- [YOUR GOAL] When the line containing "Parenthesized expressions are" appears in the listing below, set it down along with each later line through the end, exactly as written, and nothing before it.

- [RECORDS SUPPLIED]
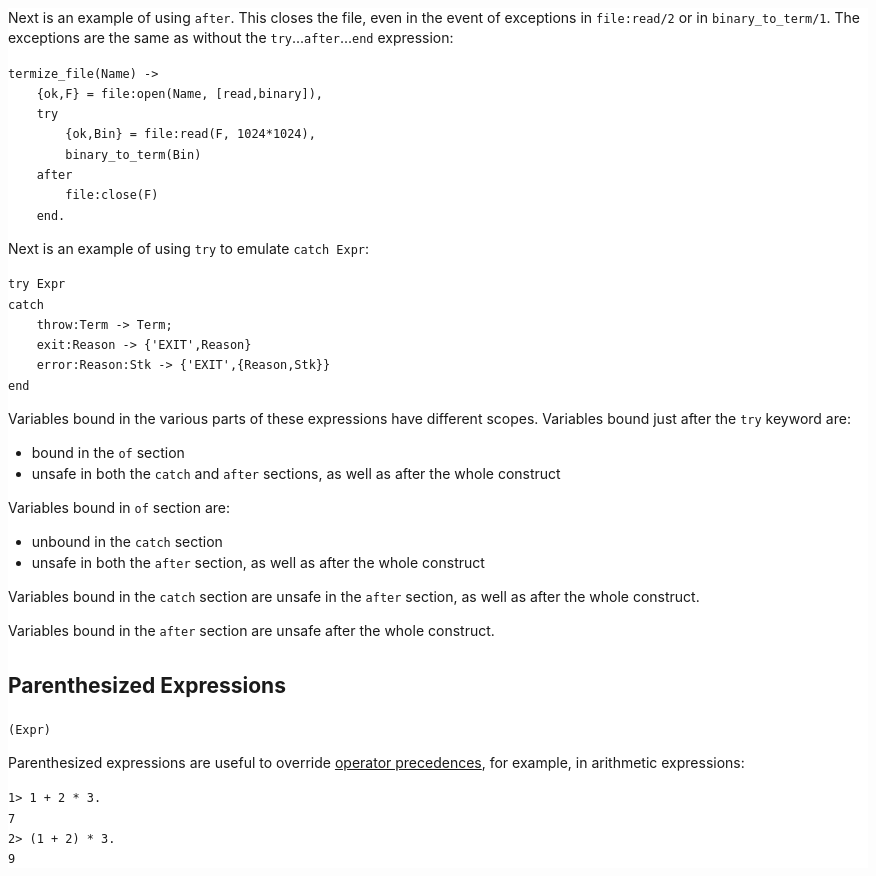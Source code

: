Next is an example of using `after`. This closes the file, even in the event of exceptions in `file:read/2` or in `binary_to_term/1`. The exceptions are the same as without the `try`...`after`...`end` expression:

```text
termize_file(Name) ->
    {ok,F} = file:open(Name, [read,binary]),
    try
        {ok,Bin} = file:read(F, 1024*1024),
        binary_to_term(Bin)
    after
        file:close(F)
    end.
```

Next is an example of using `try` to emulate `catch Expr`:

```text
try Expr
catch
    throw:Term -> Term;
    exit:Reason -> {'EXIT',Reason}
    error:Reason:Stk -> {'EXIT',{Reason,Stk}}
end
```

Variables bound in the various parts of these expressions have different scopes. Variables bound just after the `try` keyword are:

* bound in the `of` section
* unsafe in both the `catch` and `after` sections, as well as after the whole construct

Variables bound in `of` section are:

* unbound in the `catch` section
* unsafe in both the `after` section, as well as after the whole construct

Variables bound in the `catch` section are unsafe in the `after` section, as well as after the whole construct.

Variables bound in the `after` section are unsafe after the whole construct.

## Parenthesized Expressions

```text
(Expr)
```

Parenthesized expressions are useful to override [operator precedences](expressions.md#prec), for example, in arithmetic expressions:

```text
1> 1 + 2 * 3.
7
2> (1 + 2) * 3.
9
```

- [ANSWER AREA]
Parenthesized expressions are useful to override [operator precedences](expressions.md#prec), for example, in arithmetic expressions:

```text
1> 1 + 2 * 3.
7
2> (1 + 2) * 3.
9
```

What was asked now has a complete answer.